In 2010, the Energy Department estimated the Chinese government had provided its domestic solar manufacturing companies with more than $30 billion in subsidies as part of a centrally-planned effort to seize control of what Chinese officials believe will be one of the leading energy industries of the 21st century. Though U.S. government-funded laboratories have developed most of the technologies that go into the production of solar panels, a dozen domestic manufacturers spun off from those efforts have laid off workers, gone bankrupt or closed plants in the past two years.

The most notable example was Solyndra, which Republicans accused of receiving favorable treatment from the Obama administration with a $500 million loan guarantee. Industry observers say the company failed because commercialization of its innovative technology depended on relatively high prices for solar cells.

Shah said his installer and consumer coalition, which claims 100,000 domestic workers, would like to see a thriving domestic manufacturing sector as the solar industry continues to grow. “Manufacturing matters,” he said. “But we have to win not because we’re becoming a protectionist nation but because we’re more innovative and because we have an industrial policy.

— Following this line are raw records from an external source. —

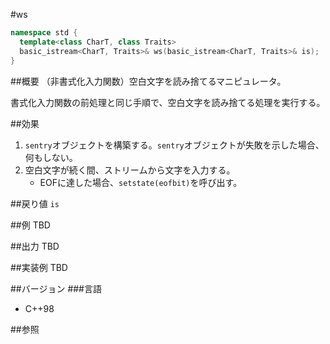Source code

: #ws
```cpp
namespace std {
  template<class CharT, class Traits>
  basic_istream<CharT, Traits>& ws(basic_istream<CharT, Traits>& is);
}
```

##概要
（非書式化入力関数）空白文字を読み捨てるマニピュレータ。

書式化入力関数の前処理と同じ手順で、空白文字を読み捨てる処理を実行する。

##効果
1. `sentry`オブジェクトを構築する。`sentry`オブジェクトが失敗を示した場合、何もしない。
1. 空白文字が続く間、ストリームから文字を入力する。
    - EOFに達した場合、`setstate(eofbit)`を呼び出す。

##戻り値
`is`

##例
TBD

##出力
TBD

##実装例
TBD

##バージョン
###言語
- C++98

##参照
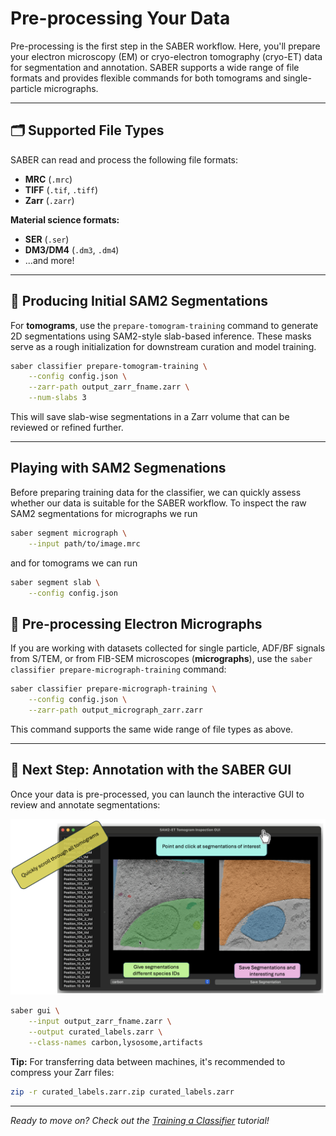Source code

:# Pre-processing Your Data

Pre-processing is the first step in the SABER workflow. Here, you'll prepare your electron microscopy (EM) or cryo-electron tomography (cryo-ET) data for segmentation and annotation. SABER supports a wide range of file formats and provides flexible commands for both tomograms and single-particle micrographs.

---

## 🗂️ Supported File Types

SABER can read and process the following file formats:

- **MRC** (`.mrc`)
- **TIFF** (`.tif`, `.tiff`)
- **Zarr** (`.zarr`)

**Material science formats:**  

  - **SER** (`.ser`)
  - **DM3/DM4** (`.dm3`, `.dm4`)
- ...and more!

---

## 🧩 Producing Initial SAM2 Segmentations

For **tomograms**, use the `prepare-tomogram-training` command to generate 2D segmentations using SAM2-style slab-based inference. These masks serve as a rough initialization for downstream curation and model training.

```bash
saber classifier prepare-tomogram-training \
    --config config.json \
    --zarr-path output_zarr_fname.zarr \
    --num-slabs 3
```

This will save slab-wise segmentations in a Zarr volume that can be reviewed or refined further.

---

## Playing with SAM2 Segmenations

Before preparing training data for the classifier, we can quickly assess whether our data is suitable for the SABER workflow. To inspect the raw SAM2 segmentations for micrographs we run 

```bash
saber segment micrograph \
    --input path/to/image.mrc
```

and for tomograms we can run

```bash
saber segment slab \
    --config config.json 
```

## 🧬 Pre-processing Electron Micrographs

If you are working with datasets collected for single particle, ADF/BF signals from S/TEM, or from FIB-SEM microscopes (**micrographs**), use the `saber classifier prepare-micrograph-training` command:

```bash
saber classifier prepare-micrograph-training \
    --config config.json \
    --zarr-path output_micrograph_zarr.zarr
```

This command supports the same wide range of file types as above.

---

## 🎨 Next Step: Annotation with the SABER GUI

Once your data is pre-processed, you can launch the interactive GUI to review and annotate segmentations:

![SABER GUI](../assets/saber_gui.png)

```bash
saber gui \
    --input output_zarr_fname.zarr \
    --output curated_labels.zarr \
    --class-names carbon,lysosome,artifacts
```

**Tip:** For transferring data between machines, it's recommended to compress your Zarr files:
```bash
zip -r curated_labels.zarr.zip curated_labels.zarr
```

---

_Ready to move on? Check out the [Training a Classifier](training.md) tutorial!_
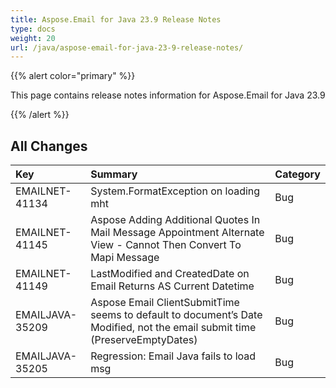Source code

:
 ```yaml
---
title: Aspose.Email for Java 23.9 Release Notes
type: docs
weight: 20
url: /java/aspose-email-for-java-23-9-release-notes/
---
```


{{% alert color="primary" %}}

This page contains release notes information for Aspose.Email for Java 23.9

{{% /alert %}}

## **All Changes**

|**Key**|**Summary**|**Category**|
| :- | :- | :- |
|EMAILNET-41134|System.FormatException on loading mht|Bug|
|EMAILNET-41145|Aspose Adding Additional Quotes In Mail Message Appointment Alternate View - Cannot Then Convert To Mapi Message|Bug|
|EMAILNET-41149|LastModified and CreatedDate on Email Returns AS Current Datetime|Bug|
|EMAILJAVA-35209|Aspose Email ClientSubmitTime seems to default to document’s Date Modified, not the email submit time (PreserveEmptyDates)|Bug|
|EMAILJAVA-35205|Regression: Email Java fails to load msg|Bug|
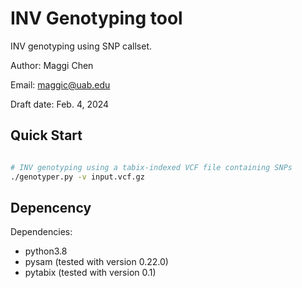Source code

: # INV Genotyping tool

INV genotyping using SNP callset.

Author: Maggi Chen

Email: maggic@uab.edu

Draft date: Feb. 4, 2024

## Quick Start
```sh

# INV genotyping using a tabix-indexed VCF file containing SNPs
./genotyper.py -v input.vcf.gz 


```

## Depencency

Dependencies:

* python3.8
* pysam  (tested with version 0.22.0)
* pytabix  (tested with version 0.1)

“Look at Germany,” he continued. “They can compete in manufacturing because they train workers; they make sure their latest technologies are brought from the laboratory to the market . . . and because they have a vibrant supply chain. That doesn’t exist in the U.S.”

But some manufacturing boosters aid the final verdict still isn't in on the trade case. The anti-dumping duties could wind up being significantly higher than the minor anti-subsidy tariffs imposed Tuesday. "At this point it is far from clear what the end result of this case willb e adn how it will impact manufacturers in the U.S. and China," said Melanie Hart, a China energy and climate policy analyst at the Center for American Progress, a left-of-center think tank with close ties to the Obama administration.